• _THE PROBLEM_
Look through the listing and report every line that has "function" in it.
================
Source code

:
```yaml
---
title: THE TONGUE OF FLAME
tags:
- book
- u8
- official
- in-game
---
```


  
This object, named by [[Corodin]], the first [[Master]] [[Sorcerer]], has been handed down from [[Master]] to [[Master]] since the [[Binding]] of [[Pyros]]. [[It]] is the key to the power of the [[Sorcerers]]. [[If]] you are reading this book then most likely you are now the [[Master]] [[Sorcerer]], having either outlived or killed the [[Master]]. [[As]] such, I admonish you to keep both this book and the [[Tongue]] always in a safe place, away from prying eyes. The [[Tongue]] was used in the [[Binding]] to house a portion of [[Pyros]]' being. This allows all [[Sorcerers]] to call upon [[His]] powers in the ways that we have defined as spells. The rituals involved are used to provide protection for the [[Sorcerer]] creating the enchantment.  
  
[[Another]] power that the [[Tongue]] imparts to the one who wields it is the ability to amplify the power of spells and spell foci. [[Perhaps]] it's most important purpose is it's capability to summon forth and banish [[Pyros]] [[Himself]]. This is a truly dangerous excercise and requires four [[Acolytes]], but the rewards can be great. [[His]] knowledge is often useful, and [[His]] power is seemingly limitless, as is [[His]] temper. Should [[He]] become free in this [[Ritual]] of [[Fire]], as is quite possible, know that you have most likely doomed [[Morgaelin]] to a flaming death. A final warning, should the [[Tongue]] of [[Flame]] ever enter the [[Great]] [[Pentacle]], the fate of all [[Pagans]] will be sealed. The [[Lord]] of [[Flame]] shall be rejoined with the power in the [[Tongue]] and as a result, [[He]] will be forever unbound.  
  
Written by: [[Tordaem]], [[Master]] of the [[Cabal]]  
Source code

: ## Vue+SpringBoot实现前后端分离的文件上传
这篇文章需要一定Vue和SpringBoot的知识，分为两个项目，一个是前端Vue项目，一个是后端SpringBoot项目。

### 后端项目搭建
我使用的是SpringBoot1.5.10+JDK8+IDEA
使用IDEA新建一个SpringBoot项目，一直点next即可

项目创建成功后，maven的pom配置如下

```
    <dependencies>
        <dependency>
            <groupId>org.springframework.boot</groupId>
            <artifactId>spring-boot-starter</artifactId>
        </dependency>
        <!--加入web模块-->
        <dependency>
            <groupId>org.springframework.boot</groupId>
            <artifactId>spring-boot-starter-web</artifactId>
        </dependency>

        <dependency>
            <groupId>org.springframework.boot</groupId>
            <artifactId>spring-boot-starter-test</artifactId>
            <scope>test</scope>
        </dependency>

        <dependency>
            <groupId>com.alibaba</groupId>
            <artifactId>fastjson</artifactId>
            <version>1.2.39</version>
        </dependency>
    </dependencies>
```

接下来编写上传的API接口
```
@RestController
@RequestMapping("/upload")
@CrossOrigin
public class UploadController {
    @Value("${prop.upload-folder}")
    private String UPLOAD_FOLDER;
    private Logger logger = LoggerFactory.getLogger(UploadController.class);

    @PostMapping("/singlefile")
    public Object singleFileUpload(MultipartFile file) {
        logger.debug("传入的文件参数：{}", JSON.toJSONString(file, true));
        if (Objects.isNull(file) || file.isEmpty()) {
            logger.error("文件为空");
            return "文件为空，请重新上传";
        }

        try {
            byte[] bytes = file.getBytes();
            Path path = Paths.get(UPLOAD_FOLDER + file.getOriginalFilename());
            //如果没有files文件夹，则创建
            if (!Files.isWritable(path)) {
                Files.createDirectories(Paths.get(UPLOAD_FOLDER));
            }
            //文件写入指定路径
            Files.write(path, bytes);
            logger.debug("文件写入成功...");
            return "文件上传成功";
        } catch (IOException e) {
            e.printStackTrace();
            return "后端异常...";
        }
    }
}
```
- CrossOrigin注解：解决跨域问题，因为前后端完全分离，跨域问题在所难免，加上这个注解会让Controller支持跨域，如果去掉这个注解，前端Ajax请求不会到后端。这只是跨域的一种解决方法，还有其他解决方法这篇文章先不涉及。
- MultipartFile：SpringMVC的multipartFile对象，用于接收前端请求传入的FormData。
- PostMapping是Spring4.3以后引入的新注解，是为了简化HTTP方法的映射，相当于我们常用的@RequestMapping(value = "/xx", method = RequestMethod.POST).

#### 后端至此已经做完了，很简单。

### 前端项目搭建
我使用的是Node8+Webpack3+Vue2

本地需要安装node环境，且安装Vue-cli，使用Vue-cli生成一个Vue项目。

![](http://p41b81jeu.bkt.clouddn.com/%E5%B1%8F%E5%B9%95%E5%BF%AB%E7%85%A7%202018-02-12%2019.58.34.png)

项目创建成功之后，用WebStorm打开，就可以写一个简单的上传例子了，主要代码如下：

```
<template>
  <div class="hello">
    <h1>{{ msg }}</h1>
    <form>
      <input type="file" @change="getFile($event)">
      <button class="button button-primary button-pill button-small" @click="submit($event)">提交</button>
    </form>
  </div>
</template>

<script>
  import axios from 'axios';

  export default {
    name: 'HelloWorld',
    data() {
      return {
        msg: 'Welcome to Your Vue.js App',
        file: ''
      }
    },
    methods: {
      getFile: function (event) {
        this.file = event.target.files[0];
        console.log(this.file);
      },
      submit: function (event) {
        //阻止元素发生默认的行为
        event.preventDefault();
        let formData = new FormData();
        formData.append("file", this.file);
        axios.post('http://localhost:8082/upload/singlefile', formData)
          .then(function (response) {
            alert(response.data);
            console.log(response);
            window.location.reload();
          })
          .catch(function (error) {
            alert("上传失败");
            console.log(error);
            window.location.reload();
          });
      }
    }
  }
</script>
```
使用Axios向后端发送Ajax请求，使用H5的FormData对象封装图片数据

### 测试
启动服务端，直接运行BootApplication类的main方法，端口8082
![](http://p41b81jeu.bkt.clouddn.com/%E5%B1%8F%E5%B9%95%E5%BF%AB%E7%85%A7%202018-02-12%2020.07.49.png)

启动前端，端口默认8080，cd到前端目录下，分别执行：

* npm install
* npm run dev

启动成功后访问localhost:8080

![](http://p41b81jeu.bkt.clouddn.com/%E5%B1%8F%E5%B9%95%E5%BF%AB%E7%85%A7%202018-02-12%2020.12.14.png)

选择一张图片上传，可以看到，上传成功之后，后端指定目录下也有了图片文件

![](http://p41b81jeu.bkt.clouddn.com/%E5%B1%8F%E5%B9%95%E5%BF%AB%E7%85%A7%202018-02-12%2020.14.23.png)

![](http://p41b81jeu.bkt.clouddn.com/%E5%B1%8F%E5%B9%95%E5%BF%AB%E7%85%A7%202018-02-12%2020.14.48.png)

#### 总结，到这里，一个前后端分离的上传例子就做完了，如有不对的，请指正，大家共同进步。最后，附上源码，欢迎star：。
================
• _SOLVED PROBLEM_
      getFile: function (event) {
      submit: function (event) {
          .then(function (response) {
          .catch(function (error) {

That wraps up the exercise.